Supporting the Recovery of the Entire Region
Category CEO Corners
It’s amazing that I started this work almost 20 years ago because I was displaced, lost my home, lost my business, and lost every possession that wasn’t in the carry-on bag I’d packed for a wedding that happened to be the same weekend as Hurricane Katrina. And I chose the winding, city hopping, border crossing, path that led me to that morning’s interview because I wanted to rebuild a place that I loved and remake it better than we had ever dared to imagine it could be.
I want the same thing now, for Los Angeles.

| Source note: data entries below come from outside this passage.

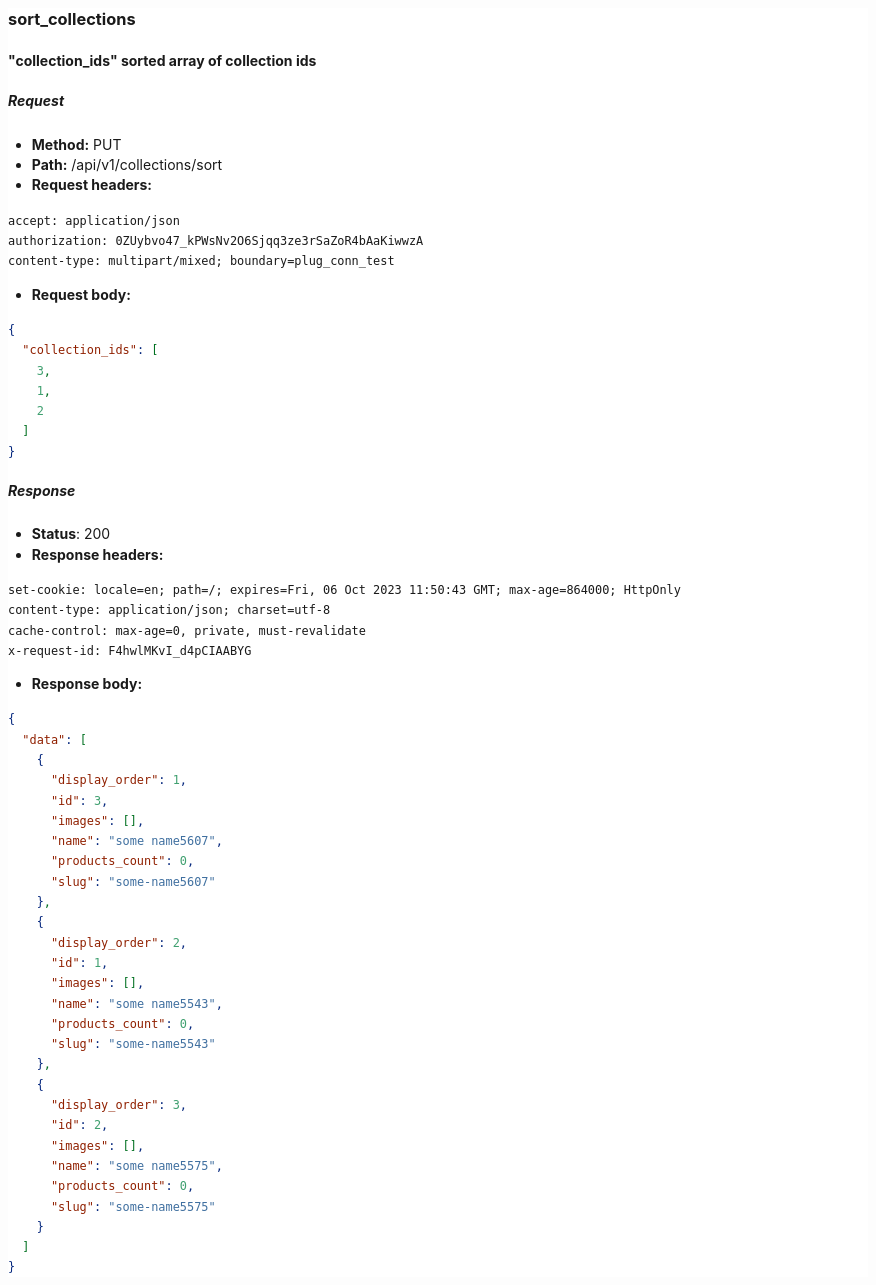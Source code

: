 ### <a id=working-with-collections-sort_collections></a>sort_collections
#### "collection_ids" sorted array of collection ids

##### Request
* __Method:__ PUT
* __Path:__ /api/v1/collections/sort
* __Request headers:__
```
accept: application/json
authorization: 0ZUybvo47_kPWsNv2O6Sjqq3ze3rSaZoR4bAaKiwwzA
content-type: multipart/mixed; boundary=plug_conn_test
```
* __Request body:__
```json
{
  "collection_ids": [
    3,
    1,
    2
  ]
}
```

##### Response
* __Status__: 200
* __Response headers:__
```
set-cookie: locale=en; path=/; expires=Fri, 06 Oct 2023 11:50:43 GMT; max-age=864000; HttpOnly
content-type: application/json; charset=utf-8
cache-control: max-age=0, private, must-revalidate
x-request-id: F4hwlMKvI_d4pCIAABYG
```
* __Response body:__
```json
{
  "data": [
    {
      "display_order": 1,
      "id": 3,
      "images": [],
      "name": "some name5607",
      "products_count": 0,
      "slug": "some-name5607"
    },
    {
      "display_order": 2,
      "id": 1,
      "images": [],
      "name": "some name5543",
      "products_count": 0,
      "slug": "some-name5543"
    },
    {
      "display_order": 3,
      "id": 2,
      "images": [],
      "name": "some name5575",
      "products_count": 0,
      "slug": "some-name5575"
    }
  ]
}
```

And my responsibility and obligation are to begin by focusing on our neighborhood. Not just our needs and aspirations that must remain at the forefront of our efforts, but how our resources, empathy, and expertise can be channeled to support the recovery of our entire region. Our colleagues leading Business Improvement Districts across DTLA, in Santa Monica, Long Beach and across our great city are centering themselves to do the same. Collectively we form a BID Brigade, with the ability to pool our resources and rally the international downtown community to help our neighbors through the recovery ahead.
As the fires in Los Angeles persisted, the Social District created a program to purchase meals from neighborhood restaurants and provide them to fire victims and first responders. This program not only supports restaurants in the Social District, who have experienced the cancellation of events at LA Live, closures because of impacts to employees, and fewer people downtown, but will also benefit those in our community most in need of immediate assistance. Over the weekend we partnered with 33 Taps, Starbucks, and Katsuya to distribute nearly 300 meals, and we will continue to deliver hundreds more from other restaurants while the needs persist.
The strength of our neighborhood has always been our residential community. Developers and property managers at Aven, Emerald, Wren, Eden, and others are adjusting lease terms and furnishing apartments to provide respite and housing relief to those who have lost homes, their own routines, and cherished amenities. I have no doubt that we will welcome them into our community and showcase why many of us are already proud to call it home.
As a community aspiring to be Los Angeles’ Social District, the task ahead of us is to continue to build community, and perhaps find a way to incorporate the social fabric – cultures and routines – of new neighbors into our own. Is there an Altadena recreational league that we can help finish its season at the Ketchum-Downtown YMCA or at Terisaki Budokan in Little Tokyo? Is there a group that met every morning at Caffe Luxxe in the Palisades that can find a new regular gathering spot at Cow Café or Ideology? It has been my lived experience that communities will become stronger by working together toward a common good in times like these. Let’s hope we remain optimistic early in this new year, and together we’ll build the place we dare to imagine we can become.